• **Records to use**:
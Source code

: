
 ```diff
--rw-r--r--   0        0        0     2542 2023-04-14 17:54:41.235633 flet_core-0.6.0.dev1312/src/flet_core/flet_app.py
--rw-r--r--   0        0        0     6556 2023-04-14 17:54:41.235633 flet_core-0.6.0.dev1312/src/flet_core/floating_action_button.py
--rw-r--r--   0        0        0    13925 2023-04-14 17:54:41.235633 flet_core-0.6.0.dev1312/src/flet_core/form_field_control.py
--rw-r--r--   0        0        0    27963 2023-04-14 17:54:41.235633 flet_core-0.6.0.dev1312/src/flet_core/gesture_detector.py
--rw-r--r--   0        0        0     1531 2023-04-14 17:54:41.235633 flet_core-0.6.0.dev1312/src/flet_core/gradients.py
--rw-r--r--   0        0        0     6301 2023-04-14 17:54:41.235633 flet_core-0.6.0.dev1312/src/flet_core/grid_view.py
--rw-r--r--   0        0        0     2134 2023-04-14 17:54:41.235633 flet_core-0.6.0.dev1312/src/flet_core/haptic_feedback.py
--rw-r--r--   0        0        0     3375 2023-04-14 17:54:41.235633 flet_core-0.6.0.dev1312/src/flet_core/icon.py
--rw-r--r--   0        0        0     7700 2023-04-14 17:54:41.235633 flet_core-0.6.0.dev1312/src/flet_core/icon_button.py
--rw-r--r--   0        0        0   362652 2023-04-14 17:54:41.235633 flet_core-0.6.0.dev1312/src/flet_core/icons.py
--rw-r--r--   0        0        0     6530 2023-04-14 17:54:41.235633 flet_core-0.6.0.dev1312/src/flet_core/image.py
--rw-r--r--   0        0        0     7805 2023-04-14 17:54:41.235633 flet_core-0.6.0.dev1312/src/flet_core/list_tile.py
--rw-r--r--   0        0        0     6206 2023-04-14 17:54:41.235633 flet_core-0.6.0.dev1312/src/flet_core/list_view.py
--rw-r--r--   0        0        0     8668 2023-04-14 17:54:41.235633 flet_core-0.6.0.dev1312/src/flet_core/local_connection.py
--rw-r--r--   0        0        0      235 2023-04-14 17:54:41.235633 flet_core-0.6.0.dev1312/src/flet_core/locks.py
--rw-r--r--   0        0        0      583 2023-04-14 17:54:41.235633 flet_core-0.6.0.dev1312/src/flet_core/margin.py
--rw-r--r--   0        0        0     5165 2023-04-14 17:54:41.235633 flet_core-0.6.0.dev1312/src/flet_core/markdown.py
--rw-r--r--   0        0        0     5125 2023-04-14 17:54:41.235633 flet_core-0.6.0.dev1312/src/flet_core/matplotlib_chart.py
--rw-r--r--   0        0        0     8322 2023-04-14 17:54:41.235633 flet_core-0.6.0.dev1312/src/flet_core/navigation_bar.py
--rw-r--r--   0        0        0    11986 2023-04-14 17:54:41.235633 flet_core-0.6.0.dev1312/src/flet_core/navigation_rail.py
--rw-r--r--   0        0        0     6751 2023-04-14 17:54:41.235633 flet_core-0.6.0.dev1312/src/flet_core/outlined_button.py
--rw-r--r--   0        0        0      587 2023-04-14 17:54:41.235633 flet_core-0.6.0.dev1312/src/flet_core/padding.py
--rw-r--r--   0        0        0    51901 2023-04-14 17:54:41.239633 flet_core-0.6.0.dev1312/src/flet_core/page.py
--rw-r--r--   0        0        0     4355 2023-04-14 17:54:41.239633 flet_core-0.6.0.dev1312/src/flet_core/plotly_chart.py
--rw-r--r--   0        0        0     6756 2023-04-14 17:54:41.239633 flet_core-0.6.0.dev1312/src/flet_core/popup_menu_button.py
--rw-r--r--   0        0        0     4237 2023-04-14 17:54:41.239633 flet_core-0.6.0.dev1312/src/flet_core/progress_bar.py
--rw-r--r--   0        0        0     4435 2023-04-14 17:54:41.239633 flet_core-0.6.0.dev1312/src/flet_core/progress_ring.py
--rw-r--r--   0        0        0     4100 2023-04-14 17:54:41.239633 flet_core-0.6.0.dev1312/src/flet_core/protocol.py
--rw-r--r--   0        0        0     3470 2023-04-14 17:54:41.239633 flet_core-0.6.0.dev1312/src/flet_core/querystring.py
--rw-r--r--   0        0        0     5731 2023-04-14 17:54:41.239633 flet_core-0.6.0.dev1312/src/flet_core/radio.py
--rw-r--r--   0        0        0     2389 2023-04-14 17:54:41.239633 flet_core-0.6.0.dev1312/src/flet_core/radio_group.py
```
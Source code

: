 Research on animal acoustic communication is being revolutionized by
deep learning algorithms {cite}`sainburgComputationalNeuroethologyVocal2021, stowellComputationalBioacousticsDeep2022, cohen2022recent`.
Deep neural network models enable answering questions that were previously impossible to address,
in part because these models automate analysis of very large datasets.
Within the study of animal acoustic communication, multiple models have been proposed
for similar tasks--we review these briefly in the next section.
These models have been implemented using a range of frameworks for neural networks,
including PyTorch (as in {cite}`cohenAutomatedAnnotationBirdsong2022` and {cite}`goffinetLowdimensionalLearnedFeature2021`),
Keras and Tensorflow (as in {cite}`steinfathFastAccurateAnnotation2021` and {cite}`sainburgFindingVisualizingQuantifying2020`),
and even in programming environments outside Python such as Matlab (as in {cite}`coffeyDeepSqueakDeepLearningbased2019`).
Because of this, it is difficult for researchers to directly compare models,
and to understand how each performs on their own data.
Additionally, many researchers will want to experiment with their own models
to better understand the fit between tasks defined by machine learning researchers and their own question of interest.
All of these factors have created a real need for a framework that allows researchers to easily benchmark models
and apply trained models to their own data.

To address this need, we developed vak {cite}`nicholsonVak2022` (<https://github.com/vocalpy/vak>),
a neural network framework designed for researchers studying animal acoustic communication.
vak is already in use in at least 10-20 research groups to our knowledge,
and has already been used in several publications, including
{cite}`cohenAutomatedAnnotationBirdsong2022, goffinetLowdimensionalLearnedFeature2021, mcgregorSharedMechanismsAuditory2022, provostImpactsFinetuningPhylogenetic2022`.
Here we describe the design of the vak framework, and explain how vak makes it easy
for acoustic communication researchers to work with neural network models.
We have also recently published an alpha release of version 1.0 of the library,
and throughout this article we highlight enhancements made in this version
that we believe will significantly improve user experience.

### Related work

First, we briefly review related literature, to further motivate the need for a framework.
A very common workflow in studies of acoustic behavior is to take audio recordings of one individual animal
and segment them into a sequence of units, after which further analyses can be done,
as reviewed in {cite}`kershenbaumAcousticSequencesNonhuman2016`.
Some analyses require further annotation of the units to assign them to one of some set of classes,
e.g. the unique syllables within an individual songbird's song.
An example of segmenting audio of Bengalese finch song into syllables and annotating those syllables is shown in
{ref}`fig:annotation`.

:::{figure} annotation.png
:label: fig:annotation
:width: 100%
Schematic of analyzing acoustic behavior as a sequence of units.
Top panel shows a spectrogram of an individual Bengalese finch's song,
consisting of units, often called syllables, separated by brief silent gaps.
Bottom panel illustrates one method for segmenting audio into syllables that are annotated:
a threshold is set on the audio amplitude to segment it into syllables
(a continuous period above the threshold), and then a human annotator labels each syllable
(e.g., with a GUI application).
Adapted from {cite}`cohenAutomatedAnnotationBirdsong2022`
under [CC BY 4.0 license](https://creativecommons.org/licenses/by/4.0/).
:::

• **Instructions for the task**: Give the number of lines that include the word "address" in the listing. Nothing else belongs in the reply.

• **Response area**: 2